DeGette, who chairs the oversight and investigations subcommittee of the House Energy and Commerce Committee, on Sunday called for Attorney General William Barr to "release the full report to the public immediately" after Barr summarized the findings of Special Counsel Robert Mueller's investigation into the Trump campaign's involvement with Russia.
Duran told Colorado Politics she was honored to have Salazar's "strong and early endorsement."
"Like him, I believe Congress needs leaders that never miss an opportunity to problem-solve and are accessible and close to neighborhoods to lift up the voices and values of all communities in the district," she said in a written statement.
"In the age of Trump, it is simply not enough to vote the right way most of the time or hold hearings. We need active and forward thinking leadership that can empower Coloradans to produce real results in Washington DC and at home," she said.
DeGette and Salazar have been friends for decades, since both attended Colorado College in the late 1970s — Salazar, who was two years ahead of DeGette, dated her roommate at one point, she has said — and for a six-year period around the turn of the century amounted to two-thirds of the Colorado Democrats holding congressional or statewide office.
In recent years, as Democrats have won offices up and down the ballot in the state, both DeGette and Salazar have reminisced at party fundraisers about the lonely stretch from 1999 to 2005 when he was Colorado's attorney general and her only cohort in the delegation was then-U.S. Rep. Mark Udall.
Salazar has contributed to DeGette's campaign coffers just once, giving her a $250 donation in 1997 when she was seeking a second term, according to FEC records.
Likewise, although he's donated thousands of dollars to Colorado candidates this decade — including to the congressional campaigns of U.S. Reps. Ed Perlmutter, Jason Crow and Joe Neguse in the last cycle — Salazar has only contributed once to Duran, chipping in $575 to her leadership committee last summer, according to campaign finance reports.
Salazar's wife, Hope Salazar, made a small donation to Duran's PAC in 2015. In addition, she signed Rao's nominating petition last year to get on the ballot to challenge DeGette, according to records on file with the Colorado Secretary of State's office.
Ken Salazar has waded into a handful of Democratic primaries in Colorado since departing the Obama administration in 2013 and founding the Denver office of powerhouse international law firm WilmerHale.
Last year, he endorsed Cary Kennedy in the crowded primary for governor, an office Salazar at one point considered seeking. She finished behind then-U.S. Rep. Jared Polis, who won the general election.
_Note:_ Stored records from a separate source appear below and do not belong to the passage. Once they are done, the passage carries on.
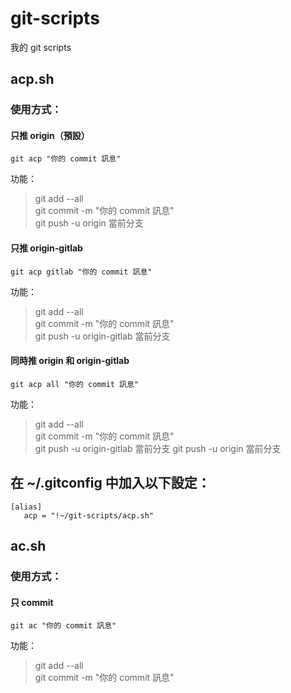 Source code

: # git-scripts
我的 git scripts

## acp.sh

### 使用方式：

#### 只推 origin（預設）

```shell
git acp "你的 commit 訊息"
```

功能：

> git add --all  
> git commit -m "你的 commit 訊息"  
> git push -u origin 當前分支  

#### 只推 origin-gitlab

```shell
git acp gitlab "你的 commit 訊息"
```

功能：

> git add --all  
> git commit -m "你的 commit 訊息"  
> git push -u origin-gitlab 當前分支  

#### 同時推 origin 和 origin-gitlab

```shell
git acp all "你的 commit 訊息"
```

功能：

> git add --all  
> git commit -m "你的 commit 訊息"  
> git push -u origin-gitlab 當前分支 
> git push -u origin 當前分支

## 在 ~/.gitconfig 中加入以下設定：

```shell
[alias]
   acp = "!~/git-scripts/acp.sh"
```

## ac.sh

### 使用方式：

#### 只 commit

```shell
git ac "你的 commit 訊息"
```

功能：

> git add --all  
> git commit -m "你的 commit 訊息"   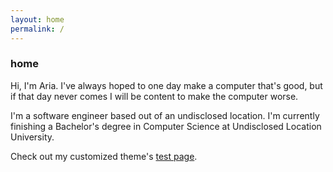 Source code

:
 ```yaml
---
layout: home
permalink: /
---
```


### home

Hi, I'm Aria. I've always hoped to one day make a computer that's good, but if that day never comes I will be content to make the computer worse.

I'm a software engineer based out of an undisclosed location. I'm currently finishing a Bachelor's degree in Computer Science at Undisclosed Location University. 

Check out my customized theme's [test page](/theme-debug).
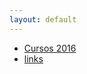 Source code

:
 ```yaml
---
layout: default
---
```

<ul>
	<li>
		<a href="../cursos-a-llevar" target="blank">Cursos 2016</a>
	</li>
	<li>
		<a href="../links" target="blank">links</a>
	</li>
</ul>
Salazar provided an early endorsement to congressional candidate Crow, who survived a primary and went on to unseat five-term U.S. Rep. Mike Coffman in November.
He also threw his name behind Phil Weiser in last year's primary for attorney general, the office Salazar won twice before being elected to the U.S. Senate in 2004. Salazar appeared in an ad for Weiser, who squeaked past then-state Rep. Joe Salazar in the primary — in part, political strategists said, to remind voters that the two Salazars aren't related. (Weiser went on to defeat Republican nominee George Brauchler in November by a comfortable margin.)
The two Salazars have recently found themselves on opposing sides of a debate in the legislature over a bill to overhaul regulations on the oil and gas industry.
Ken Salazar, who has represented one of the state's largest oil and gas producers, called the measure "too extreme for Colorado," while Joe Salazar — the executive director of a group seeking to restrict drilling — has said the bill doesn't go far enough.
CORRECTION: This story originally described U.S. Rep. Diana as a chief deputy whip, but she no longer holds the position after mounting a brief but unsuccessful challenge to long-time whip James Clyburn of South Carolina for the position.